I had a post about visiting the Green River Lakes area this past summer on the old DWR forum, and recieved a request to re-post some of the photos here. It's a spectacular area where the headwaters of the Green River emerge. We caught a lot of 14" to 21" lake trout on flies on Upper Green River Lake, averaging 8 to 10 fish per hour generally. Lower Green River Lake had slower action but the fish were heavier, again all lake trout.

Lower Green River Lake looking South









Lower Green River Lake looking West









Lower Green River Lake looking East









The Green River leaving Lower Green River Lake









Some fish porn













































Upper Green River Lake


----------



## LOAH (Sep 29, 2007)

Thank you. I've been dreaming about the Wind Rivers area and your gorgeous pics just hit the spot.


----------



## Nibble Nuts (Sep 12, 2007)

Thresher, you should submit some pics to an outdoor magazine or something. These are great.


----------



## Guest (Jan 17, 2008)

WOW! :shock: 

Thanks for sharing those. I REALLY need to do a trip to the Wind Rivers. That mountain range has got to be some of the highest quality wilderness in the country outside of Alaska.


----------



## Packfish (Oct 30, 2007)

That is a wonderful area. So much to do


----------



## .45 (Sep 21, 2007)

Thanks for posting 'em again Thresh !!!   

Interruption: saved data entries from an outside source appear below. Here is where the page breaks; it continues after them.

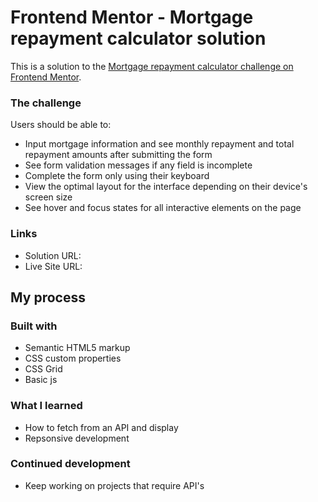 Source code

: # Frontend Mentor - Mortgage repayment calculator solution

This is a solution to the [Mortgage repayment calculator challenge on Frontend Mentor](https://www.frontendmentor.io/challenges/mortgage-repayment-calculator-Galx1LXK73).

### The challenge

Users should be able to:

- Input mortgage information and see monthly repayment and total repayment amounts after submitting the form
- See form validation messages if any field is incomplete
- Complete the form only using their keyboard
- View the optimal layout for the interface depending on their device's screen size
- See hover and focus states for all interactive elements on the page

### Links

- Solution URL:
- Live Site URL:

## My process

### Built with

- Semantic HTML5 markup
- CSS custom properties
- CSS Grid
- Basic js

### What I learned

- How to fetch from an API and display
- Repsonsive development

### Continued development

- Keep working on projects that require API's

I remember seeing the first post. Good to see them !


----------



## LOAH (Sep 29, 2007)

Now you should post your Boulder Mtn Pics from last year. Those were also spectacular.

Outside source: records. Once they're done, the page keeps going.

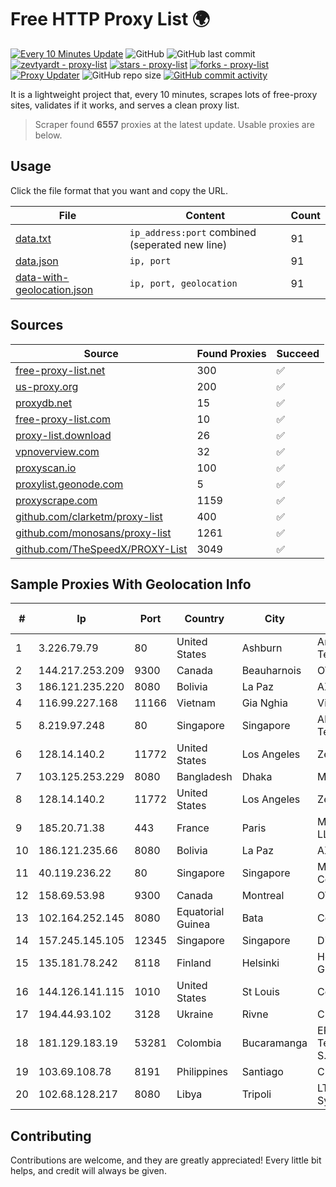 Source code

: 
# Free HTTP Proxy List 🌍

[![Every 10 Minutes Update](https://github.com/mertguvencli/http-proxy-list/actions/workflows/main.yml/badge.svg?branch=main)](https://github.com/mertguvencli/http-proxy-list/actions/workflows/main.yml)
![GitHub](https://img.shields.io/github/license/mertguvencli/http-proxy-list)
![GitHub last commit](https://img.shields.io/github/last-commit/mertguvencli/http-proxy-list)
[![zevtyardt - proxy-list](https://img.shields.io/static/v1?label=zevtyardt&message=proxy-list&color=blue&logo=github)](https://github.com/zevtyardt/proxy-list "Go to GitHub repo")
[![stars - proxy-list](https://img.shields.io/github/stars/zevtyardt/proxy-list?style=social)](https://github.com/zevtyardt/proxy-list)
[![forks - proxy-list](https://img.shields.io/github/forks/zevtyardt/proxy-list?style=social)](https://github.com/zevtyardt/proxy-list)
[![Proxy Updater](https://github.com/zevtyardt/proxy-list/workflows/Proxy%20Updater/badge.svg)](https://github.com/zevtyardt/proxy-list/actions?query=workflow:"Proxy+Updater")
![GitHub repo size](https://img.shields.io/github/repo-size/zevtyardt/proxy-list)
[![GitHub commit activity](https://img.shields.io/github/commit-activity/m/zevtyardt/proxy-list?logo=commits)](https://github.com/zevtyardt/proxy-list/commits/main)

It is a lightweight project that, every 10 minutes, scrapes lots of free-proxy sites, validates if it works, and serves a clean proxy list.

> Scraper found **6557** proxies at the latest update. Usable proxies are below.

## Usage

Click the file format that you want and copy the URL.

|File|Content|Count|
|----|-------|-----|
|[data.txt](https://raw.githubusercontent.com/mertguvencli/http-proxy-list/main/proxy-list/data.txt)|`ip_address:port` combined (seperated new line)|91|
|[data.json](https://raw.githubusercontent.com/mertguvencli/http-proxy-list/main/proxy-list/data.json)|`ip, port`|91|
|[data-with-geolocation.json](https://raw.githubusercontent.com/mertguvencli/http-proxy-list/main/proxy-list/data-with-geolocation.json)|`ip, port, geolocation`|91|

## Sources

|Source|Found Proxies|Succeed|
|------|-------------|-------|
|[free-proxy-list.net](https://free-proxy-list.net)|300|✅|
|[us-proxy.org](https://www.us-proxy.org)|200|✅|
|[proxydb.net](http://proxydb.net)|15|✅|
|[free-proxy-list.com](https://free-proxy-list.com/?page=&port=&type%5B%5D=http&type%5B%5D=https&up_time=0&search=Search)|10|✅|
|[proxy-list.download](https://www.proxy-list.download/HTTP)|26|✅|
|[vpnoverview.com](https://vpnoverview.com/privacy/anonymous-browsing/free-proxy-servers)|32|✅|
|[proxyscan.io](https://www.proxyscan.io)|100|✅|
|[proxylist.geonode.com](https://proxylist.geonode.com/api/proxy-list?limit=300&page=1&sort_by=lastChecked&sort_type=desc&protocols=http,https)|5|✅|
|[proxyscrape.com](https://api.proxyscrape.com/v2/?request=displayproxies&protocol=http&timeout=10000&country=all&ssl=all&anonymity=all)|1159|✅|
|[github.com/clarketm/proxy-list](https://raw.githubusercontent.com/clarketm/proxy-list/master/proxy-list-raw.txt)|400|✅|
|[github.com/monosans/proxy-list](https://raw.githubusercontent.com/monosans/proxy-list/main/proxies/http.txt)|1261|✅|
|[github.com/TheSpeedX/PROXY-List](https://raw.githubusercontent.com/TheSpeedX/PROXY-List/master/http.txt)|3049|✅|


## Sample Proxies With Geolocation Info

|#|Ip|Port|Country|City|Internet Service Provider|
|-|--|----|-------|----|-------------------------|
|1|3.226.79.79|80|United States|Ashburn|Amazon Technologies Inc.|
|2|144.217.253.209|9300|Canada|Beauharnois|OVH SAS|
|3|186.121.235.220|8080|Bolivia|La Paz|AXS Bolivia S. A.|
|4|116.99.227.168|11166|Vietnam|Gia Nghia|Viettel Corporation|
|5|8.219.97.248|80|Singapore|Singapore|Alibaba (US) Technology Co., Ltd.|
|6|128.14.140.2|11772|United States|Los Angeles|Zenlayer Inc|
|7|103.125.253.229|8080|Bangladesh|Dhaka|Md Akramul Haider|
|8|128.14.140.2|11772|United States|Los Angeles|Zenlayer Inc|
|9|185.20.71.38|443|France|Paris|Mod Mission Critical LLC|
|10|186.121.235.66|8080|Bolivia|La Paz|AXS Bolivia S. A.|
|11|40.119.236.22|80|Singapore|Singapore|Microsoft Corporation|
|12|158.69.53.98|9300|Canada|Montreal|OVH SAS|
|13|102.164.252.145|8080|Equatorial Guinea|Bata|Conexxia GE S.L|
|14|157.245.145.105|12345|Singapore|Singapore|DigitalOcean, LLC|
|15|135.181.78.242|8118|Finland|Helsinki|Hetzner Online GmbH|
|16|144.126.141.115|1010|United States|St Louis|Contabo Inc.|
|17|194.44.93.102|3128|Ukraine|Rivne|CIS-RV|
|18|181.129.183.19|53281|Colombia|Bucaramanga|EPM Telecomunicaciones S.A. E.S.P.|
|19|103.69.108.78|8191|Philippines|Santiago|CITI Cableworld Inc.|
|20|102.68.128.217|8080|Libya|Tripoli|LTT Autonomous System|



## Contributing

Contributions are welcome, and they are greatly appreciated! Every
little bit helps, and credit will always be given.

I remember when you posted that report someone said you should do calendars. I'd agree.


----------



## RnF (Sep 25, 2007)

Oh man, thanks for posting those pics. I have been thinking a lot about my future trip up there this coming summer. There is nothing like the winds. And I have to echo the other comments about your phots, wow. You do extremly nice work. You actually were able to capture the beauty of that place and do it justice. Thanks for sharing!

Nice fish too, there are some big fish in there.


----------



## Riverrat77 (Sep 7, 2007)

I'd like to see more pictures of the Boulders.... thats a place I've dreamed about going but haven't ever been. Friends keep telling me its a must if I ever put together a week for vacation....


----------



## threshershark (Sep 7, 2007)

Thanks for the compliments everyone! FishyG, your avatar receives the official Thresher seal of approval! Nice. I threw a few Boulder photos into a post -- can't wait for Spring!


----------



## .45 (Sep 21, 2007)

threshershark said:


> Thanks for the compliments everyone! FishyG, your avatar receives the official Thresher seal of approval! Nice. I threw a few Boulder photos into a post -- *can't wait for Spring*!


Ditto on the Spring comment !! Good of you to re-post some 'Summertime' pic's !!


----------



## InvaderZim (Sep 7, 2007)

Thresher shark, 

These are great! Very good eye!

CJ 

8)


----------